● STORED DATA:

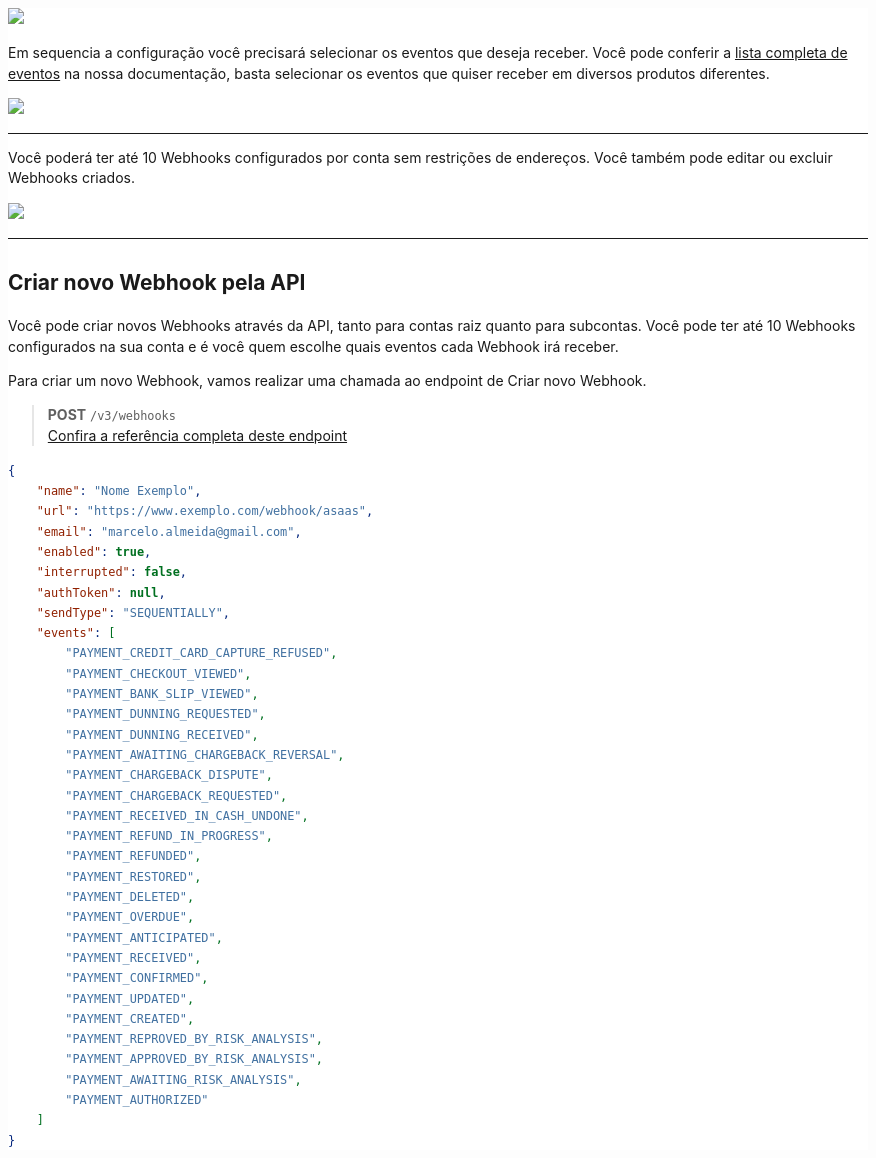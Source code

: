 ![](https://files.readme.io/22a5638-image.png)

Em sequencia a configuração você precisará selecionar os eventos que deseja receber. Você pode conferir a [lista completa de eventos](https://docs.asaas.com/docs/eventos-de-webhooks) na nossa documentação, basta selecionar os eventos que quiser receber em diversos produtos diferentes.

![](https://files.readme.io/c96d769-image.png)

---

Você poderá ter até 10 Webhooks configurados por conta sem restrições de endereços. Você também pode editar ou excluir Webhooks criados.

![](https://files.readme.io/27a967c-Listagem_de_1.png)

---
## Criar novo Webhook pela API

Você pode criar novos Webhooks através da API, tanto para contas raiz quanto para subcontas. Você pode ter até 10 Webhooks configurados na sua conta e é você quem escolhe quais eventos cada Webhook irá receber.

Para criar um novo Webhook, vamos realizar uma chamada ao endpoint de Criar novo Webhook.

> **POST** `/v3/webhooks`  
> [Confira a referência completa deste endpoint](https://docs.asaas.com/reference/criar-novo-webhook)

``` JSON
{
    "name": "Nome Exemplo",
    "url": "https://www.exemplo.com/webhook/asaas",
    "email": "marcelo.almeida@gmail.com",
    "enabled": true,
    "interrupted": false,
    "authToken": null,
    "sendType": "SEQUENTIALLY",
    "events": [
        "PAYMENT_CREDIT_CARD_CAPTURE_REFUSED",
        "PAYMENT_CHECKOUT_VIEWED",
        "PAYMENT_BANK_SLIP_VIEWED",
        "PAYMENT_DUNNING_REQUESTED",
        "PAYMENT_DUNNING_RECEIVED",
        "PAYMENT_AWAITING_CHARGEBACK_REVERSAL",
        "PAYMENT_CHARGEBACK_DISPUTE",
        "PAYMENT_CHARGEBACK_REQUESTED",
        "PAYMENT_RECEIVED_IN_CASH_UNDONE",
        "PAYMENT_REFUND_IN_PROGRESS",
        "PAYMENT_REFUNDED",
        "PAYMENT_RESTORED",
        "PAYMENT_DELETED",
        "PAYMENT_OVERDUE",
        "PAYMENT_ANTICIPATED",
        "PAYMENT_RECEIVED",
        "PAYMENT_CONFIRMED",
        "PAYMENT_UPDATED",
        "PAYMENT_CREATED",
        "PAYMENT_REPROVED_BY_RISK_ANALYSIS",
        "PAYMENT_APPROVED_BY_RISK_ANALYSIS",
        "PAYMENT_AWAITING_RISK_ANALYSIS",
        "PAYMENT_AUTHORIZED"
    ]
}
```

● TASK OBJECTIVE:
Pick out every line above that contains the word "eventos" and copy it.

● RESULT OF THIS TASK:
Em sequencia a configuração você precisará selecionar os eventos que deseja receber. Você pode conferir a [lista completa de eventos](https://docs.asaas.com/docs/eventos-de-webhooks) na nossa documentação, basta selecionar os eventos que quiser receber em diversos produtos diferentes.
Você pode criar novos Webhooks através da API, tanto para contas raiz quanto para subcontas. Você pode ter até 10 Webhooks configurados na sua conta e é você quem escolhe quais eventos cada Webhook irá receber.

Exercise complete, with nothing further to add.